The Donald Trump administration will deploy a small detachment of US troops and more missile defense batteries in Saudi Arabia, Defense Secretary Mark Esper said on Friday, just days after the United States blamed Iran for attacks that devastated a key facility in the oil-producing nation.
Esper and Chairman of the Joint Chiefs of Staff Gen. Joseph Dunford characterized the move, which includes provisions of defense equipment, as “defensive in nature.” The decision came after Trump’s National Security Council huddled late Friday afternoon to discuss a range of US military options to respond to the alleged Iranian attack.
While adding onto 2,000 US troops sent to the Middle East since June, the decision — announced alongside fresh sanctions on Iran’s central bank Friday — marks another move by the Trump administration to respond to a suspected Iranian provocation below the level of a military strike.
The new deployment will be less than 1,000 troops, Dunford stated at Friday’s briefing, as Pentagon officials called on American allies to help reinforce Saudi defenses, which experts said had been oriented in the wrong direction to respond to the attacks last weekend and may not have been prepared to shoot down drones and cruise missiles without adequate early warning systems.
“Regardless of where you think it came from, the fact is, the Saudis were attacked by both drones and cruise missiles and are still vulnerable to attack,” Esper told reporters. “So asking allies and partners to contribute resources to help them defend themselves and to defend those things I spoke about, I don't think is too much of an ask, given the situation.”
Yet even after the Trump administration fingered Iran for mine attacks on Emirati and Norwegian-flagged ships in May and a shootdown of an American surveillance drone in June, the Pentagon has been slow to get skeptical allies to commit military assets to the region, including European nations that have sought to preserve the 2015 Iran nuclear deal.
Several European countries, including the Netherlands, are still looking at contributing frigates and naval assets to defend freedom of navigation in the Gulf after the United States fingered Iran for a series of tanker attacks in the Strait of Hormuz this summer, a European official told Al-Monitor on condition of anonymity. But the assets would be working with a European coalition, not the United States, to avoid the perception that European Union nations are building an alliance directly against Iran.

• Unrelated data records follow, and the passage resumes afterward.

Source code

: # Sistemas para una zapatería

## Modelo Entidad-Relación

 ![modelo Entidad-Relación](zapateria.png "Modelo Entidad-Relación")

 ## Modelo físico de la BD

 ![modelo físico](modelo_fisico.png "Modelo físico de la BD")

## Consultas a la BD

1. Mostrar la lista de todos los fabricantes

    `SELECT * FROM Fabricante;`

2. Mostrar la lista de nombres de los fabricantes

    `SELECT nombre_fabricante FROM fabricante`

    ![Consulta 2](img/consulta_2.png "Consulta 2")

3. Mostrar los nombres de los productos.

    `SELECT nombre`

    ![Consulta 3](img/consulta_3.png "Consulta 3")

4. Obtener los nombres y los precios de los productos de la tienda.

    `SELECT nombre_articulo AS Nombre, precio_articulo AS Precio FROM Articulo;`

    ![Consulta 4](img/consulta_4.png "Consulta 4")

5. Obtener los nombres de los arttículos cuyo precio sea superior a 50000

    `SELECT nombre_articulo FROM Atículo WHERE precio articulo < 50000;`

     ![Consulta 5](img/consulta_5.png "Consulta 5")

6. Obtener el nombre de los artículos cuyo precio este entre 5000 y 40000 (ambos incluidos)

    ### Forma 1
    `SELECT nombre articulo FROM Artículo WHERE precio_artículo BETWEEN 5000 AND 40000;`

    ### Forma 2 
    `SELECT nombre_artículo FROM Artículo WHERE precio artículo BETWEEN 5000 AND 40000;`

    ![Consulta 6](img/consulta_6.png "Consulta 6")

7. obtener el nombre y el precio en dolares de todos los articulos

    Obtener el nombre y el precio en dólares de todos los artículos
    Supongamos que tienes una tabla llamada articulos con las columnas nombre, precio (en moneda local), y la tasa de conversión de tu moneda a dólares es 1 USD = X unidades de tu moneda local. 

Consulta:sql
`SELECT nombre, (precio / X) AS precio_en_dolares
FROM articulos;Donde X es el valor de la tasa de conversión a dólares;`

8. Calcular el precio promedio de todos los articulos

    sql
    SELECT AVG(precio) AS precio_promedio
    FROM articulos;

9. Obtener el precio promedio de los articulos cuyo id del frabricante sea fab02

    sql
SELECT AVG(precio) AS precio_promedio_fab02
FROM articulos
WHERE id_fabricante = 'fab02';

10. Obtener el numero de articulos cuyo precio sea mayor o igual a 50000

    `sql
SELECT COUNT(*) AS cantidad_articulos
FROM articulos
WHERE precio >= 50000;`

The official said European nations, which have resisted joining the US-led pressure campaign, will wait for a UN-backed consensus at next week’s General Assembly before making a decision about how to respond to the attacks on the Aramco facility at Abqaiq, which knocked out 50% of Saudi Arabia’s oil supply last week.
Former US officials insisted that the new deployments, which follow the arrival of the USS Abraham Lincoln carrier strike group in the Gulf earlier this summer, will not force the Trump administration to pivot away from its strategy to focus on Russia and China.
“The NDS Commission report made the point that ‘taking risk’ in the Middle East to find resources to put against the Russia or China challenges was probably ill considered and put you at the mercy of events,” Eric Edelman, a former undersecretary of defense for policy during the George W. Bush administration, told Al-Monitor, referring to a commission of experts created to evaluate Trump’s new defense strategy. “That said, these deployments are relatively small and do not really change the balance of effort very much in the long run.”